By Judith Gayle | Political Waves
You’ve no doubt heard that old bit of wisdom disguised as a joke, “How do you eat an elephant?” The answer is obvious, pointing us back to what is elemental to the problem: since it’s too huge to swallow whole, you eat an elephant one bite at a time. Any project, no matter how overwhelming, begins with the first step, followed by the next and the next. Some projects are short-term, some long, but all of them require prioritizing and evaluating, and if we’re going to see them through to completion, we must keep moving forward, even on days when the elephantine proportions of our task dismay us.
In describing the elephant, I’m discounting the current TIME magazine cover featuring Chris Christie, conceived and executed by someone with the corroded self-image of the Mean Girl in your high school homeroom.
And while not ignoring the non-partisan corporatization of our political system, which has all but snuffed out the notion of public service, of statesmanship designed to further the public good, I have no choice but to point to the radicalization of the right-wingers as the elephant-at-large, as defined by Tim Dickinson in Rolling Stone: “As it works to lock in as many retrograde policies as possible before it finally chooses to either modernize or die, the Republican Party is like a wounded beast: Rarely has it been more dangerous.”

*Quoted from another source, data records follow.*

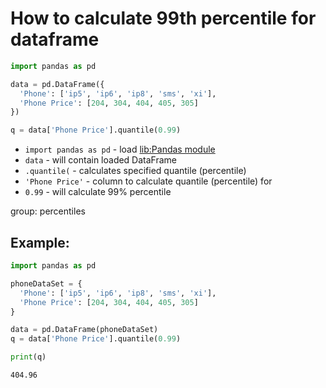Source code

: # How to calculate 99th percentile for dataframe

```python
import pandas as pd

data = pd.DataFrame({
  'Phone': ['ip5', 'ip6', 'ip8', 'sms', 'xi'],
  'Phone Price': [204, 304, 404, 405, 305]
})

q = data['Phone Price'].quantile(0.99)
```

- `import pandas as pd` - load [lib:Pandas module](/python-pandas/how-to-install-pandas)
- `data` - will contain loaded DataFrame
- `.quantile(` - calculates specified quantile (percentile)
- `'Phone Price'` - column to calculate quantile (percentile) for
- `0.99` - will calculate 99% percentile

group: percentiles

## Example: 
```python
import pandas as pd

phoneDataSet = {
  'Phone': ['ip5', 'ip6', 'ip8', 'sms', 'xi'],
  'Phone Price': [204, 304, 404, 405, 305]
}

data = pd.DataFrame(phoneDataSet)
q = data['Phone Price'].quantile(0.99)

print(q)
```
```
404.96

```

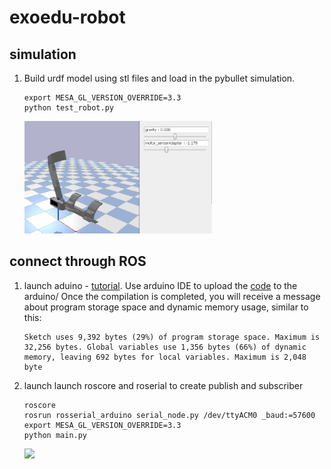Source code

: # exoedu-robot

## simulation

1. Build urdf model using stl files and load in the pybullet simulation.
    ```
    export MESA_GL_VERSION_OVERRIDE=3.3 
    python test_robot.py
    ```
    <img src="./urdf/robot.PNG" width="300" height="180">

## connect through ROS 

1. launch aduino - [tutorial](http://wiki.ros.org/rosserial_arduino/Tutorials).
    Use arduino IDE to upload the [code](./arduino/ros_test.ino) to the arduino/ Once the compilation is completed, you will receive a message about program storage space and dynamic memory usage, similar to this:
    ```
    Sketch uses 9,392 bytes (29%) of program storage space. Maximum is 32,256 bytes. Global variables use 1,356 bytes (66%) of dynamic memory, leaving 692 bytes for local variables. Maximum is 2,048 byte
    ```

2. launch launch roscore and roserial to create publish and subscriber
    ```
    roscore
    rosrun rosserial_arduino serial_node.py /dev/ttyACM0 _baud:=57600
    export MESA_GL_VERSION_OVERRIDE=3.3 
    python main.py
    ```
    ![](./urdf/sim_real_0.gif) 
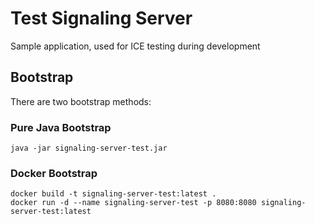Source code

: # Test Signaling Server

Sample application, used for ICE testing during development

## Bootstrap

There are two bootstrap methods:

### Pure Java Bootstrap

```shell
java -jar signaling-server-test.jar
```

### Docker Bootstrap

```shell
docker build -t signaling-server-test:latest .
docker run -d --name signaling-server-test -p 8080:8080 signaling-server-test:latest  
```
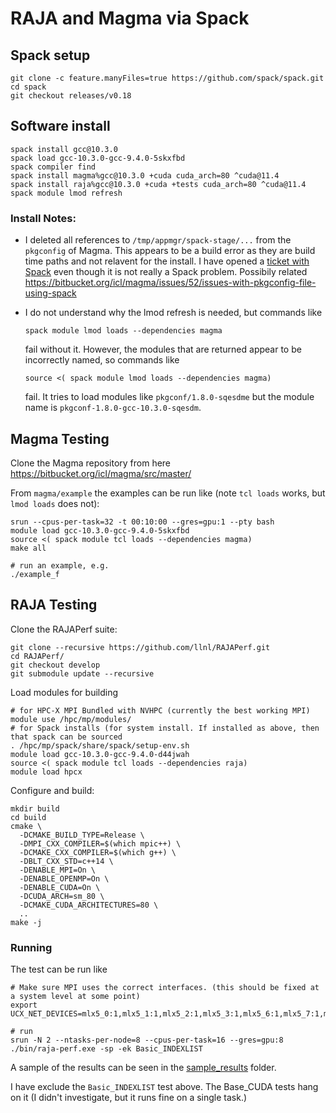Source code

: # RAJA and Magma via Spack

## Spack setup

```
git clone -c feature.manyFiles=true https://github.com/spack/spack.git
cd spack
git checkout releases/v0.18 
```

## Software install

```
spack install gcc@10.3.0
spack load gcc-10.3.0-gcc-9.4.0-5skxfbd 
spack compiler find
spack install magma%gcc@10.3.0 +cuda cuda_arch=80 ^cuda@11.4
spack install raja%gcc@10.3.0 +cuda +tests cuda_arch=80 ^cuda@11.4
spack module lmod refresh
```

### Install Notes:

- I deleted all references to `/tmp/appmgr/spack-stage/...` from the `pkgconfig`
  of Magma. This appears to be a build error as they are build time paths and not
  relavent for the install. I have opened a [ticket with Spack](https://github.com/spack/spack/issues/31002)
  even though it is not really a Spack problem. 
  Possibily related https://bitbucket.org/icl/magma/issues/52/issues-with-pkgconfig-file-using-spack
- I do not understand why the lmod refresh is needed, but commands like 

  ```spack module lmod loads --dependencies magma```

  fail without it. However, the modules that are returned appear to be incorrectly
  named, so commands like

  ```source <( spack module lmod loads --dependencies magma)```

  fail. It tries to load modules like `pkgconf/1.8.0-sqesdme` but the module name is `pkgconf-1.8.0-gcc-10.3.0-sqesdm`.

## Magma Testing

Clone the Magma repository from here https://bitbucket.org/icl/magma/src/master/

From `magma/example` the examples can be run like (note ``tcl loads`` works, but ``lmod loads`` does not):

```
srun --cpus-per-task=32 -t 00:10:00 --gres=gpu:1 --pty bash
module load gcc-10.3.0-gcc-9.4.0-5skxfbd 
source <( spack module tcl loads --dependencies magma)
make all

# run an example, e.g.
./example_f
```

## RAJA Testing

Clone the RAJAPerf suite:

```
git clone --recursive https://github.com/llnl/RAJAPerf.git
cd RAJAPerf/
git checkout develop
git submodule update --recursive
```

Load modules for building

```
# for HPC-X MPI Bundled with NVHPC (currently the best working MPI)
module use /hpc/mp/modules/
# for Spack installs (for system install. If installed as above, then that spack can be sourced
. /hpc/mp/spack/share/spack/setup-env.sh 
module load gcc-10.3.0-gcc-9.4.0-d44jwah
source <( spack module tcl loads --dependencies raja)
module load hpcx 
```

Configure and build:

```
mkdir build
cd build
cmake \
  -DCMAKE_BUILD_TYPE=Release \
  -DMPI_CXX_COMPILER=$(which mpic++) \
  -DCMAKE_CXX_COMPILER=$(which g++) \
  -DBLT_CXX_STD=c++14 \
  -DENABLE_MPI=On \
  -DENABLE_OPENMP=On \
  -DENABLE_CUDA=On \
  -DCUDA_ARCH=sm_80 \
  -DCMAKE_CUDA_ARCHITECTURES=80 \
  ..
make -j
```

### Running

The test can be run like 

```
# Make sure MPI uses the correct interfaces. (this should be fixed at a system level at some point)
export UCX_NET_DEVICES=mlx5_0:1,mlx5_1:1,mlx5_2:1,mlx5_3:1,mlx5_6:1,mlx5_7:1,mlx5_8:1,mlx5_9:1

# run
srun -N 2 --ntasks-per-node=8 --cpus-per-task=16 --gres=gpu:8 ./bin/raja-perf.exe -sp -ek Basic_INDEXLIST
```

A sample of the results can be seen in the [sample_results](sample_results) folder.

I have exclude the `Basic_INDEXLIST` test above. 
The Base_CUDA tests hang on it (I didn't investigate, but it runs fine on a single task.)
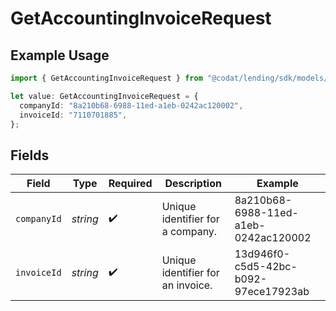 # GetAccountingInvoiceRequest

## Example Usage

```typescript
import { GetAccountingInvoiceRequest } from "@codat/lending/sdk/models/operations";

let value: GetAccountingInvoiceRequest = {
  companyId: "8a210b68-6988-11ed-a1eb-0242ac120002",
  invoiceId: "7110701885",
};
```

## Fields

| Field                                | Type                                 | Required                             | Description                          | Example                              |
| ------------------------------------ | ------------------------------------ | ------------------------------------ | ------------------------------------ | ------------------------------------ |
| `companyId`                          | *string*                             | :heavy_check_mark:                   | Unique identifier for a company.     | 8a210b68-6988-11ed-a1eb-0242ac120002 |
| `invoiceId`                          | *string*                             | :heavy_check_mark:                   | Unique identifier for an invoice.    | 13d946f0-c5d5-42bc-b092-97ece17923ab |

Those of us who read liberal press on the internet have a good picture of what’s going on in the larger world, the environmental movement, the alternative parties, yadda. Those who favor conservative press have a good idea of what’s going on in FAUX News, the fantasies of the paranoid right and the multiple outposts of regional resistance across the nation that would rather fly a confederate flag than the Stars and Bars. Finding a way to take a bite out of so thin a slice of bitter consciousness is going to require a good deal of mature willingness on the part of the left.